When "Rebels of the Sacred Heart" started playing, it was like I simultaneously saw giant inspirational flash-bulbs go off and had the wind knocked out of me. It's incredible how music can affect you, isn't it? I loved punk, and I loved Irish...to combine the two? Amazing.

My copy of Drunken Lullabies was stolen five separate times before I finally ripped it to my computer and copied it to my mp3 player so that I wouldn't have to go without. When "Within a Mile From Home" was released, I did the same.

It was playing in my head the first time I had sex with my boyfriend/domestic partner/life partner/father of my kids/whatever you want to call him. It was playing for real the night our older son was conceived. I listen to it on my way to whatever cooking job I have - it gets me psyched up for a shift, so I can rock the line like a superstar. I listened to it while I was in labor.

When my grandpa died, I went for a drive up to the store, so as not to freak out my two small sons with my tears. I plugged in my iPhone, put the iPod on randomize, and the first song that came up was "Whistles the Wind." I parked at the store and listened to it on repeat while I cried. I listened to it probably fifty times, back to back, while we were headed downstate for the memorial.
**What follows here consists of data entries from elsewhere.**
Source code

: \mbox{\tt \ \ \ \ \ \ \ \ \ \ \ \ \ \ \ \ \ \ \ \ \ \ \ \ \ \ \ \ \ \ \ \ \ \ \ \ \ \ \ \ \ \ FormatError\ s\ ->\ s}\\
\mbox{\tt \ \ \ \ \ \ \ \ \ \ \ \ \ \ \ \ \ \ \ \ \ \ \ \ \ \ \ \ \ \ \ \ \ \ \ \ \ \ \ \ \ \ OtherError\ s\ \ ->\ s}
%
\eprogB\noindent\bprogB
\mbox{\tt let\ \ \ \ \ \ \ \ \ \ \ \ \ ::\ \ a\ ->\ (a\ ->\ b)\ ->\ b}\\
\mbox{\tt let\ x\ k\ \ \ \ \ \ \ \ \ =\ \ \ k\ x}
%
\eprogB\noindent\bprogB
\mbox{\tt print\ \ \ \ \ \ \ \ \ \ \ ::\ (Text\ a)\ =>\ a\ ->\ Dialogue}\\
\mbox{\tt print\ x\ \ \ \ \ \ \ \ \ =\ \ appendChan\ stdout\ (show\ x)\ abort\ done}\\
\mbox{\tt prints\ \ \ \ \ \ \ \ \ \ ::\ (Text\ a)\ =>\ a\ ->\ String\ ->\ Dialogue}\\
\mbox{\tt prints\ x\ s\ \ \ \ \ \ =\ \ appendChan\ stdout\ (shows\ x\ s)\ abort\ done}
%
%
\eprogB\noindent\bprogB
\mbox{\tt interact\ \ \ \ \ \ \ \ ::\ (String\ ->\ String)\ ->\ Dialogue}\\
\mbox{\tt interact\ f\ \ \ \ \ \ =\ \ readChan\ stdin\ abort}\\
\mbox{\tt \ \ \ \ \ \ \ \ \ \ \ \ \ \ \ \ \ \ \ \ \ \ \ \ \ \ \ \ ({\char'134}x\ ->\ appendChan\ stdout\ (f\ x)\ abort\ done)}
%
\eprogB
When my brother Scotty passed, I made a playlist of songs that made me think of him, both songs I liked and songs he liked, and a few songs I wanted to be true. The top of them was "If I Ever Leave This World Alive." I wanted to think that he was back and sitting on the floor next to me while I stared blankly into space trying to wrap my mind around the fact that he was gone. It's been eight weeks and I'm still listening to it, and trying to convince myself that, had the inspiration been mine, I would have written the following verse about myself:
"She says, 'I'm okay, I'm all right
though you have gone from my life.
You said that it would -
now everything should be all right.
Yes, we'll be all right."



What draws me in the most with your music, though, is pretty simple. Passion calls to passion. Your passion and your love of what you do is so clearly on display throughout each and every song. I'm a passionate person, especially with food, which is what I do - I'm a cook. I've actually been accused of being too passionate before - is there such a thing? I discussed this with a facebook friend (and real life friend of my boyfriend's, although I'd like to consider him a friend of mine too and wish I knew him a little better, because he seems pretty bad ass), and he agrees with me that no, passion is good.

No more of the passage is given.